Locate each line below that includes "itemize" and reproduce it.

_Record extracts:_
= = = =

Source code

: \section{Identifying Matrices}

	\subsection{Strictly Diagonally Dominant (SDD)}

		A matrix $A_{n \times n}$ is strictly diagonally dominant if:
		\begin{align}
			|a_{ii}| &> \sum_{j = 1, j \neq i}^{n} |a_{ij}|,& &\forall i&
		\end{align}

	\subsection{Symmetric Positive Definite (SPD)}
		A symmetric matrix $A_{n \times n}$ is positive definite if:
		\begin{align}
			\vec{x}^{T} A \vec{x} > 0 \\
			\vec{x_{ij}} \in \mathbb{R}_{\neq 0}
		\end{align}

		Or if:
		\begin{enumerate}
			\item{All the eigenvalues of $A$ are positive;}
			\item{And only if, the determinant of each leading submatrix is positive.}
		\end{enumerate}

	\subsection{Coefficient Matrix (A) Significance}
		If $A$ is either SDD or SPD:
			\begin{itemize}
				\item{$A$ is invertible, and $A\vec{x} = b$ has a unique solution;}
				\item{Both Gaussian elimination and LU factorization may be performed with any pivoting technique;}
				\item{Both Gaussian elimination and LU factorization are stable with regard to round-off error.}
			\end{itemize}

= = = =

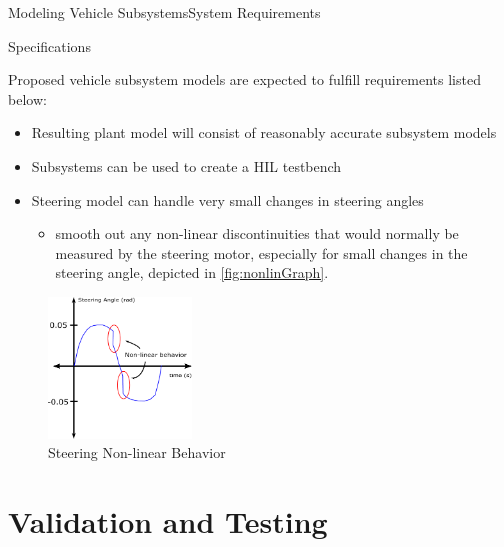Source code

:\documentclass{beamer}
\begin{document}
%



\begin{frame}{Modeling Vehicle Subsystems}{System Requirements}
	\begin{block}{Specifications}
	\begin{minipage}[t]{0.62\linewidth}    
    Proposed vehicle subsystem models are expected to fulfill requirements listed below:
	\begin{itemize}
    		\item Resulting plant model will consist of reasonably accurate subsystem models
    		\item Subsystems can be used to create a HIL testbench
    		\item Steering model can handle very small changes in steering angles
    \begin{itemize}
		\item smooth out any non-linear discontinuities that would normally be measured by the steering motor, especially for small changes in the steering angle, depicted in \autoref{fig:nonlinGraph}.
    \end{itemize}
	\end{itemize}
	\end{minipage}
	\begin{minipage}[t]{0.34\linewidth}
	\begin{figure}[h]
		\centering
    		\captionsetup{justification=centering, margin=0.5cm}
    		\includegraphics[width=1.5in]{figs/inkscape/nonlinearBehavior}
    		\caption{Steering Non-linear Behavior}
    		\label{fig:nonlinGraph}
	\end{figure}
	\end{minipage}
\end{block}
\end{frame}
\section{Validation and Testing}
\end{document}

= = = =

_Task solution:_
			\begin{itemize}
			\end{itemize}
	\begin{itemize}
    \begin{itemize}
    \end{itemize}
	\end{itemize}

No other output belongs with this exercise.